TRY IT = Please return all records verbatim, no pictures.

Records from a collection

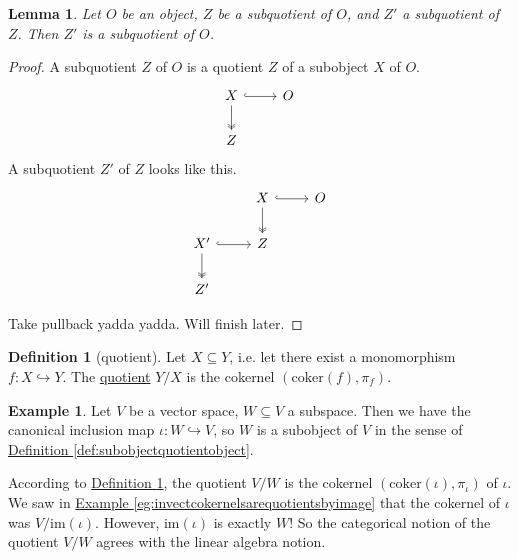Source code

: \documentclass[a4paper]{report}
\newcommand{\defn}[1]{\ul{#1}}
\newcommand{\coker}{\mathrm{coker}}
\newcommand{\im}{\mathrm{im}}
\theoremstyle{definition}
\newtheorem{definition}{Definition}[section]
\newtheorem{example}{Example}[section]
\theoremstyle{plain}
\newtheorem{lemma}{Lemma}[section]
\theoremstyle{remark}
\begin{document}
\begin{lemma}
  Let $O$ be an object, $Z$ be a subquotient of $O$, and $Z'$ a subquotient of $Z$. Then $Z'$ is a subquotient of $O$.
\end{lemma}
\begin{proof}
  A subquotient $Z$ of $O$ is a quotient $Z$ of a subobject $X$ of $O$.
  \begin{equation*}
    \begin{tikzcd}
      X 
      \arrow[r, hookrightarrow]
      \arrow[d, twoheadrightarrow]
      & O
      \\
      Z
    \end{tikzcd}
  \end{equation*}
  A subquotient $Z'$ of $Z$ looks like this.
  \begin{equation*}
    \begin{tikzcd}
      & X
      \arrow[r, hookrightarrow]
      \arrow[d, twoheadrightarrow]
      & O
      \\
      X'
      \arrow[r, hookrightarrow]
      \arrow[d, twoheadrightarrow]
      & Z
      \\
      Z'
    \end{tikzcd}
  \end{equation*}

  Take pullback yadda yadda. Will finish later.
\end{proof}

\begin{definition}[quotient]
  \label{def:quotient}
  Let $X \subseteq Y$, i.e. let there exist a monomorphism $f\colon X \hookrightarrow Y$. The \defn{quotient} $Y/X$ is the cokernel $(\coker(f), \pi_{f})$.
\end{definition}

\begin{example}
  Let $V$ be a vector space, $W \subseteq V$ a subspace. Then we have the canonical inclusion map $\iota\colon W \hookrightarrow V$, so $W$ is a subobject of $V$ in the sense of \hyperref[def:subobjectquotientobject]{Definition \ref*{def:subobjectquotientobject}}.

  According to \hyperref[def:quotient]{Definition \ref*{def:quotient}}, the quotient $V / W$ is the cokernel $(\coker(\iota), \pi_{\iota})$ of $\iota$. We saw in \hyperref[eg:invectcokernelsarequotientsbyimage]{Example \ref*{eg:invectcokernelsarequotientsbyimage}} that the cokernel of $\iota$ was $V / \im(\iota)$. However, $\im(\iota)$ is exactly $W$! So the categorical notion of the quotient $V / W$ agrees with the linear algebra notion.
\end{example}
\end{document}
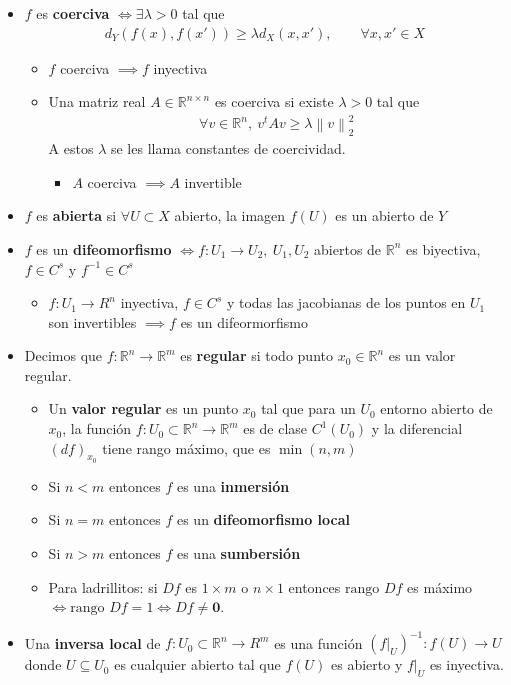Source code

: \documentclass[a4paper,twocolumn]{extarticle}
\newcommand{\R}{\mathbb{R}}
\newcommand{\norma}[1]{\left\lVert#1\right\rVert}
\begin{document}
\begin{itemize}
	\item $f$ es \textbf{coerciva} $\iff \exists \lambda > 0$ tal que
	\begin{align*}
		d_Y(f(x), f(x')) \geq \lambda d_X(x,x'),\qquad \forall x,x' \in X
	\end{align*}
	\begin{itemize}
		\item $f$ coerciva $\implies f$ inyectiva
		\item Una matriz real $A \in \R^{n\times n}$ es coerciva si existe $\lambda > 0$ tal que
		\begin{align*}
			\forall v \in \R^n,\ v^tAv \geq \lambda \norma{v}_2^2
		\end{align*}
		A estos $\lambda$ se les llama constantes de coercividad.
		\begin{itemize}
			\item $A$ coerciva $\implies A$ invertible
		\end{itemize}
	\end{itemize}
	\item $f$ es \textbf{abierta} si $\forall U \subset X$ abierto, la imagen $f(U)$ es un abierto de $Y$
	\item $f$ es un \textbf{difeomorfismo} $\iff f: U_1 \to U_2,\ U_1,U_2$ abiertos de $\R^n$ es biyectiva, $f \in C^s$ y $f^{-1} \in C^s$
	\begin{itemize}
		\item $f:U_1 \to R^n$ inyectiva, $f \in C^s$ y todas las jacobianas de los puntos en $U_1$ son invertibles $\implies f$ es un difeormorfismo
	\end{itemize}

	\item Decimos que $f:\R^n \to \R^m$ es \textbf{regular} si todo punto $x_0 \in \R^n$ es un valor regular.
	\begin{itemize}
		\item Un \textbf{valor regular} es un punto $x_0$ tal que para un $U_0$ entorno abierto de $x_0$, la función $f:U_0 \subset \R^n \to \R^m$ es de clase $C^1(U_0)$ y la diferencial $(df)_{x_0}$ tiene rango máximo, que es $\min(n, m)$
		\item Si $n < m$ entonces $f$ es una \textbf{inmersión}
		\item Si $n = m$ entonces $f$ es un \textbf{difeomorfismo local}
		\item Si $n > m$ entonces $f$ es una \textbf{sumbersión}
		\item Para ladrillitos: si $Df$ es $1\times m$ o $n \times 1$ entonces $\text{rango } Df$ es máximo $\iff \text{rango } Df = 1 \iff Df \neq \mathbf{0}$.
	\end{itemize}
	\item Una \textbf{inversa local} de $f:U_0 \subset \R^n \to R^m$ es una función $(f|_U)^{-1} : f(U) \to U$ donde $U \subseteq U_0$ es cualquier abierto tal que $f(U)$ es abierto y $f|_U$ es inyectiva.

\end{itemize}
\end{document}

OUTPUT FOR THIS TASK =
Source code

: \documentclass[a4paper]{report}
\newcommand{\defn}[1]{\ul{#1}}
\newcommand{\coker}{\mathrm{coker}}
\newcommand{\im}{\mathrm{im}}
\theoremstyle{definition}
\newtheorem{definition}{Definition}[section]
\newtheorem{example}{Example}[section]
\theoremstyle{plain}
\newtheorem{lemma}{Lemma}[section]
\theoremstyle{remark}
\begin{document}
\begin{lemma}
  Let $O$ be an object, $Z$ be a subquotient of $O$, and $Z'$ a subquotient of $Z$. Then $Z'$ is a subquotient of $O$.
\end{lemma}
\begin{proof}
  A subquotient $Z$ of $O$ is a quotient $Z$ of a subobject $X$ of $O$.
  \begin{equation*}
    \begin{tikzcd}
      X 
      \arrow[r, hookrightarrow]
      \arrow[d, twoheadrightarrow]
      & O
      \\
      Z
    \end{tikzcd}
  \end{equation*}
  A subquotient $Z'$ of $Z$ looks like this.
  \begin{equation*}
    \begin{tikzcd}
      & X
      \arrow[r, hookrightarrow]
      \arrow[d, twoheadrightarrow]
      & O
      \\
      X'
      \arrow[r, hookrightarrow]
      \arrow[d, twoheadrightarrow]
      & Z
      \\
      Z'
    \end{tikzcd}
  \end{equation*}

  Take pullback yadda yadda. Will finish later.
\end{proof}

\begin{definition}[quotient]
  \label{def:quotient}
  Let $X \subseteq Y$, i.e. let there exist a monomorphism $f\colon X \hookrightarrow Y$. The \defn{quotient} $Y/X$ is the cokernel $(\coker(f), \pi_{f})$.
\end{definition}

\begin{example}
  Let $V$ be a vector space, $W \subseteq V$ a subspace. Then we have the canonical inclusion map $\iota\colon W \hookrightarrow V$, so $W$ is a subobject of $V$ in the sense of \hyperref[def:subobjectquotientobject]{Definition \ref*{def:subobjectquotientobject}}.

  According to \hyperref[def:quotient]{Definition \ref*{def:quotient}}, the quotient $V / W$ is the cokernel $(\coker(\iota), \pi_{\iota})$ of $\iota$. We saw in \hyperref[eg:invectcokernelsarequotientsbyimage]{Example \ref*{eg:invectcokernelsarequotientsbyimage}} that the cokernel of $\iota$ was $V / \im(\iota)$. However, $\im(\iota)$ is exactly $W$! So the categorical notion of the quotient $V / W$ agrees with the linear algebra notion.
\end{example}
\end{document}
Source code

: \documentclass[a4paper,twocolumn]{extarticle}
\newcommand{\R}{\mathbb{R}}
\newcommand{\norma}[1]{\left\lVert#1\right\rVert}
\begin{document}
\begin{itemize}
	\item $f$ es \textbf{coerciva} $\iff \exists \lambda > 0$ tal que
	\begin{align*}
		d_Y(f(x), f(x')) \geq \lambda d_X(x,x'),\qquad \forall x,x' \in X
	\end{align*}
	\begin{itemize}
		\item $f$ coerciva $\implies f$ inyectiva
		\item Una matriz real $A \in \R^{n\times n}$ es coerciva si existe $\lambda > 0$ tal que
		\begin{align*}
			\forall v \in \R^n,\ v^tAv \geq \lambda \norma{v}_2^2
		\end{align*}
		A estos $\lambda$ se les llama constantes de coercividad.
		\begin{itemize}
			\item $A$ coerciva $\implies A$ invertible
		\end{itemize}
	\end{itemize}
	\item $f$ es \textbf{abierta} si $\forall U \subset X$ abierto, la imagen $f(U)$ es un abierto de $Y$
	\item $f$ es un \textbf{difeomorfismo} $\iff f: U_1 \to U_2,\ U_1,U_2$ abiertos de $\R^n$ es biyectiva, $f \in C^s$ y $f^{-1} \in C^s$
	\begin{itemize}
		\item $f:U_1 \to R^n$ inyectiva, $f \in C^s$ y todas las jacobianas de los puntos en $U_1$ son invertibles $\implies f$ es un difeormorfismo
	\end{itemize}

	\item Decimos que $f:\R^n \to \R^m$ es \textbf{regular} si todo punto $x_0 \in \R^n$ es un valor regular.
	\begin{itemize}
		\item Un \textbf{valor regular} es un punto $x_0$ tal que para un $U_0$ entorno abierto de $x_0$, la función $f:U_0 \subset \R^n \to \R^m$ es de clase $C^1(U_0)$ y la diferencial $(df)_{x_0}$ tiene rango máximo, que es $\min(n, m)$
		\item Si $n < m$ entonces $f$ es una \textbf{inmersión}
		\item Si $n = m$ entonces $f$ es un \textbf{difeomorfismo local}
		\item Si $n > m$ entonces $f$ es una \textbf{sumbersión}
		\item Para ladrillitos: si $Df$ es $1\times m$ o $n \times 1$ entonces $\text{rango } Df$ es máximo $\iff \text{rango } Df = 1 \iff Df \neq \mathbf{0}$.
	\end{itemize}
	\item Una \textbf{inversa local} de $f:U_0 \subset \R^n \to R^m$ es una función $(f|_U)^{-1} : f(U) \to U$ donde $U \subseteq U_0$ es cualquier abierto tal que $f(U)$ es abierto y $f|_U$ es inyectiva.

\end{itemize}
\end{document}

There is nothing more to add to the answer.